A1 Central Tendency Measures - JulTob/R GitHub Wiki
📜 Ledger of Central Tendency Measures
“If data be a sea of numbers, these are the islands where they most often gather.”
Measures of central tendency summarize where values tend to cluster. They preserve the units of the data, and the best choice depends on the data’s nature and distribution.
⚖️ Arithmetic Mean
Also called the Expected Value or Average, this is the most common measure of central tendency.
📐 Definition
For a sample x of size n:
$$ \text{Mean}(x) = \bar{x} = \frac{1}{n} \sum_{i=1}^{n} x_i $$
If values repeat:
$$ \bar{x} = \frac{\sum x_i \cdot n_i}{n} $$
🧪 In R:
> mean(x)
🧮 Other Means
These are less common but useful in specific cases.

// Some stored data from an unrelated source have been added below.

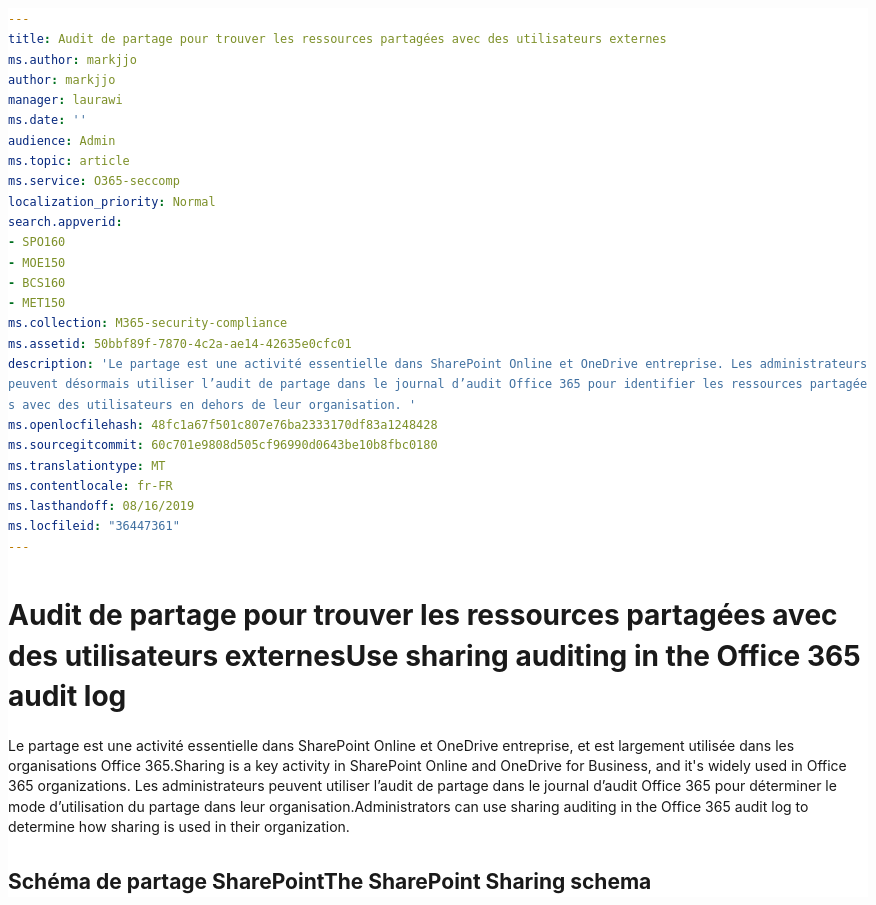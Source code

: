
 ```yaml
---
title: Audit de partage pour trouver les ressources partagées avec des utilisateurs externes
ms.author: markjjo
author: markjjo
manager: laurawi
ms.date: ''
audience: Admin
ms.topic: article
ms.service: O365-seccomp
localization_priority: Normal
search.appverid:
- SPO160
- MOE150
- BCS160
- MET150
ms.collection: M365-security-compliance
ms.assetid: 50bbf89f-7870-4c2a-ae14-42635e0cfc01
description: 'Le partage est une activité essentielle dans SharePoint Online et OneDrive entreprise. Les administrateurs peuvent désormais utiliser l’audit de partage dans le journal d’audit Office 365 pour identifier les ressources partagées avec des utilisateurs en dehors de leur organisation. '
ms.openlocfilehash: 48fc1a67f501c807e76ba2333170df83a1248428
ms.sourcegitcommit: 60c701e9808d505cf96990d0643be10b8fbc0180
ms.translationtype: MT
ms.contentlocale: fr-FR
ms.lasthandoff: 08/16/2019
ms.locfileid: "36447361"
---
```

# <a name="use-sharing-auditing-in-the-office-365-audit-log"></a><span data-ttu-id="c5d2e-104">Audit de partage pour trouver les ressources partagées avec des utilisateurs externes</span><span class="sxs-lookup"><span data-stu-id="c5d2e-104">Use sharing auditing in the Office 365 audit log</span></span>

<span data-ttu-id="c5d2e-105">Le partage est une activité essentielle dans SharePoint Online et OneDrive entreprise, et est largement utilisée dans les organisations Office 365.</span><span class="sxs-lookup"><span data-stu-id="c5d2e-105">Sharing is a key activity in SharePoint Online and OneDrive for Business, and it's widely used in Office 365 organizations.</span></span> <span data-ttu-id="c5d2e-106">Les administrateurs peuvent utiliser l’audit de partage dans le journal d’audit Office 365 pour déterminer le mode d’utilisation du partage dans leur organisation.</span><span class="sxs-lookup"><span data-stu-id="c5d2e-106">Administrators can use sharing auditing in the Office 365 audit log to determine how sharing is used in their organization.</span></span> 
  
## <a name="the-sharepoint-sharing-schema"></a><span data-ttu-id="c5d2e-107">Schéma de partage SharePoint</span><span class="sxs-lookup"><span data-stu-id="c5d2e-107">The SharePoint Sharing schema</span></span>
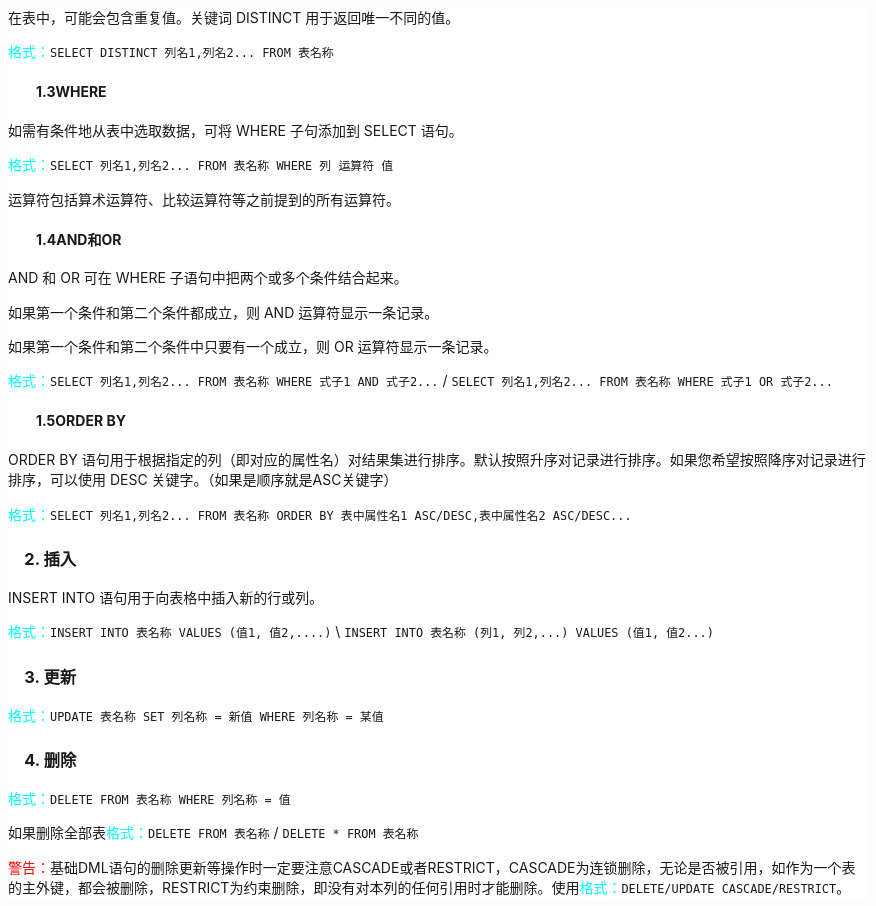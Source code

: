 在表中，可能会包含重复值。关键词 DISTINCT 用于返回唯一不同的值。

<span style="color:aqua">格式：</span>`SELECT DISTINCT 列名1,列名2... FROM 表名称`

#### &emsp;&emsp;1.3WHERE

如需有条件地从表中选取数据，可将 WHERE 子句添加到 SELECT 语句。

<span style="color:aqua">格式：</span>`SELECT 列名1,列名2... FROM 表名称 WHERE 列 运算符 值`

运算符包括算术运算符、比较运算符等之前提到的所有运算符。

#### &emsp;&emsp;1.4AND和OR

AND 和 OR 可在 WHERE 子语句中把两个或多个条件结合起来。

如果第一个条件和第二个条件都成立，则 AND 运算符显示一条记录。

如果第一个条件和第二个条件中只要有一个成立，则 OR 运算符显示一条记录。

<span style="color:aqua">格式：</span>`SELECT 列名1,列名2... FROM 表名称 WHERE 式子1 AND 式子2...` / `SELECT 列名1,列名2... FROM 表名称 WHERE 式子1 OR 式子2...`

#### &emsp;&emsp;1.5ORDER BY

ORDER BY 语句用于根据指定的列（即对应的属性名）对结果集进行排序。默认按照升序对记录进行排序。如果您希望按照降序对记录进行排序，可以使用 DESC 关键字。（如果是顺序就是ASC关键字）

<span style="color:aqua">格式：</span>`SELECT 列名1,列名2... FROM 表名称 ORDER BY 表中属性名1 ASC/DESC,表中属性名2 ASC/DESC...`

### &emsp;2. 插入

INSERT INTO 语句用于向表格中插入新的行或列。

<span style="color:aqua">格式：</span>`INSERT INTO 表名称 VALUES (值1, 值2,....)` \ `INSERT INTO 表名称 (列1, 列2,...) VALUES (值1, 值2...)`

### &emsp;3. 更新

<span style="color:aqua">格式：</span>`UPDATE 表名称 SET 列名称 = 新值 WHERE 列名称 = 某值`

### &emsp;4. 删除

<span style="color:aqua">格式：</span>`DELETE FROM 表名称 WHERE 列名称 = 值`

如果删除全部表<span style="color:aqua">格式：</span>`DELETE FROM 表名称` / `DELETE * FROM 表名称`

<span style="color:red">警告：</span>基础DML语句的删除更新等操作时一定要注意CASCADE或者RESTRICT，CASCADE为连锁删除，无论是否被引用，如作为一个表的主外键，都会被删除，RESTRICT为约束删除，即没有对本列的任何引用时才能删除。使用<span style="color:aqua">格式：</span>`DELETE/UPDATE CASCADE/RESTRICT`。

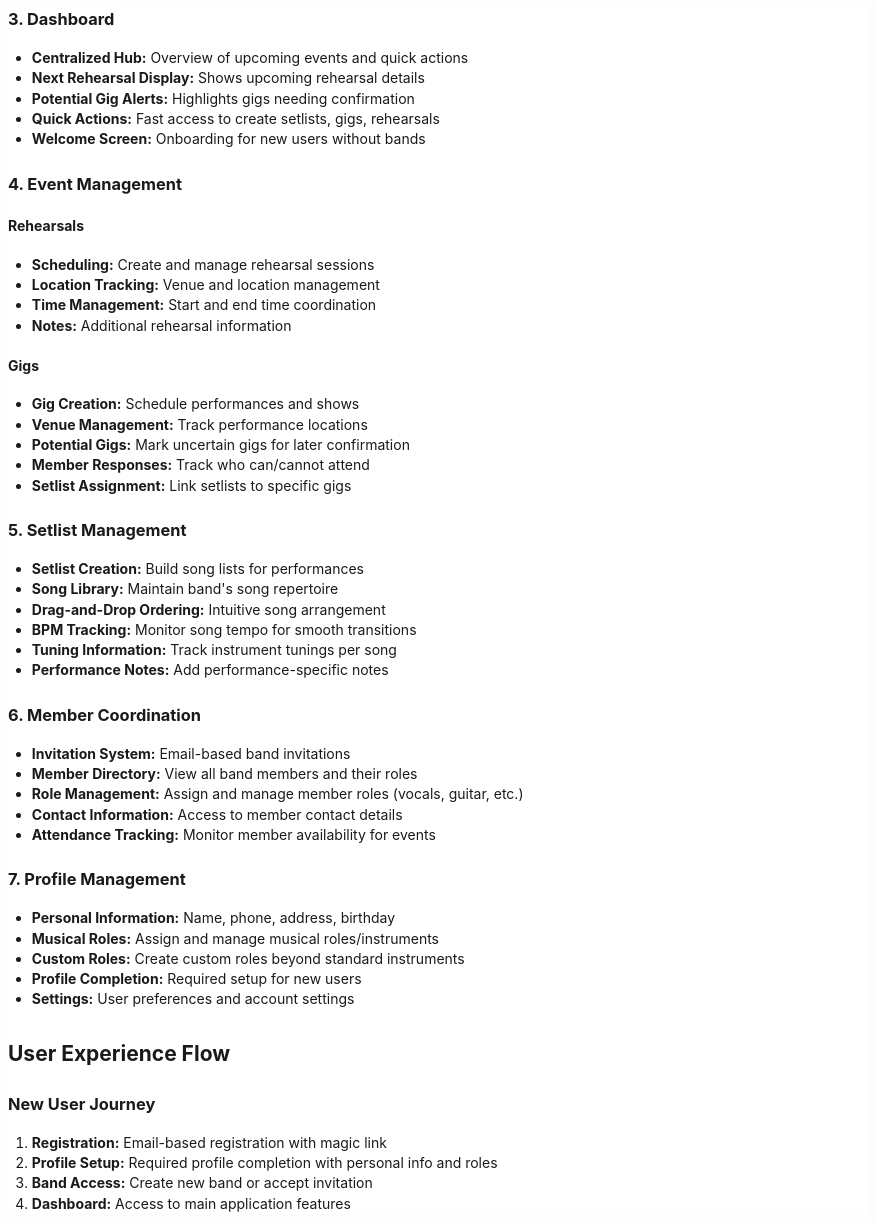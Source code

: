 ### 3. Dashboard
- **Centralized Hub:** Overview of upcoming events and quick actions
- **Next Rehearsal Display:** Shows upcoming rehearsal details
- **Potential Gig Alerts:** Highlights gigs needing confirmation
- **Quick Actions:** Fast access to create setlists, gigs, rehearsals
- **Welcome Screen:** Onboarding for new users without bands

### 4. Event Management
#### Rehearsals
- **Scheduling:** Create and manage rehearsal sessions
- **Location Tracking:** Venue and location management
- **Time Management:** Start and end time coordination
- **Notes:** Additional rehearsal information

#### Gigs
- **Gig Creation:** Schedule performances and shows
- **Venue Management:** Track performance locations
- **Potential Gigs:** Mark uncertain gigs for later confirmation
- **Member Responses:** Track who can/cannot attend
- **Setlist Assignment:** Link setlists to specific gigs

### 5. Setlist Management
- **Setlist Creation:** Build song lists for performances
- **Song Library:** Maintain band's song repertoire
- **Drag-and-Drop Ordering:** Intuitive song arrangement
- **BPM Tracking:** Monitor song tempo for smooth transitions
- **Tuning Information:** Track instrument tunings per song
- **Performance Notes:** Add performance-specific notes

### 6. Member Coordination
- **Invitation System:** Email-based band invitations
- **Member Directory:** View all band members and their roles
- **Role Management:** Assign and manage member roles (vocals, guitar, etc.)
- **Contact Information:** Access to member contact details
- **Attendance Tracking:** Monitor member availability for events

### 7. Profile Management
- **Personal Information:** Name, phone, address, birthday
- **Musical Roles:** Assign and manage musical roles/instruments
- **Custom Roles:** Create custom roles beyond standard instruments
- **Profile Completion:** Required setup for new users
- **Settings:** User preferences and account settings

## User Experience Flow

### New User Journey
1. **Registration:** Email-based registration with magic link
2. **Profile Setup:** Required profile completion with personal info and roles
3. **Band Access:** Create new band or accept invitation
4. **Dashboard:** Access to main application features
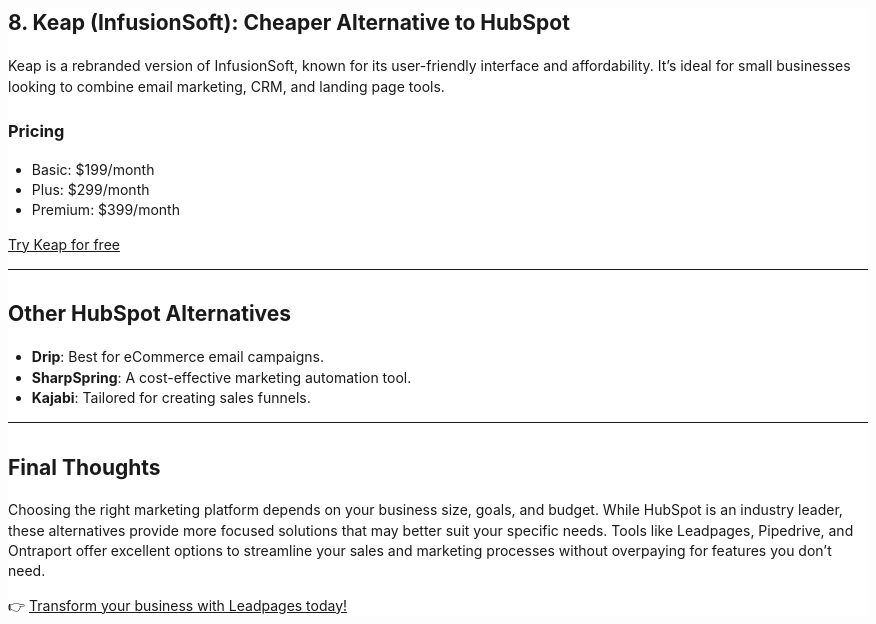 ## 8. Keap (InfusionSoft): Cheaper Alternative to HubSpot

Keap is a rebranded version of InfusionSoft, known for its user-friendly interface and affordability. It’s ideal for small businesses looking to combine email marketing, CRM, and landing page tools.

### Pricing
- Basic: $199/month
- Plus: $299/month
- Premium: $399/month

[Try Keap for free](https://bit.ly/LEadPages)

---

## Other HubSpot Alternatives

- **Drip**: Best for eCommerce email campaigns.
- **SharpSpring**: A cost-effective marketing automation tool.
- **Kajabi**: Tailored for creating sales funnels.

---

## Final Thoughts

Choosing the right marketing platform depends on your business size, goals, and budget. While HubSpot is an industry leader, these alternatives provide more focused solutions that may better suit your specific needs. Tools like Leadpages, Pipedrive, and Ontraport offer excellent options to streamline your sales and marketing processes without overpaying for features you don’t need.

👉 [Transform your business with Leadpages today!](https://bit.ly/LEadPages)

▪️ Quadratic Mean (Root Mean Square)
Used when large deviations matter (e.g., error magnitudes).
$$ \text{RMS}(x) = \sqrt{\frac{1}{n} \sum x_i^2} $$
> sqrt(mean(x^2))
This is the Pythagorian mean, and corresponds with the normalized hiper-hypothenuse of all the x as perpendicular catheti.
So, if you normalize that length over the number of components, the RMS gives the average contribution per dimension to the vector’s length, a kind of hypotenuse per cathetus.
In other words, RMS tells you the average “energy” or “magnitude” of the values in a way that’s deeply rooted in Euclidean distance. It’s not literally the shortest distance from the origin to a hyperplane or diagonal, but it is tied to the vector length in Euclidean space, which is the very heart of the Pythagorean idea.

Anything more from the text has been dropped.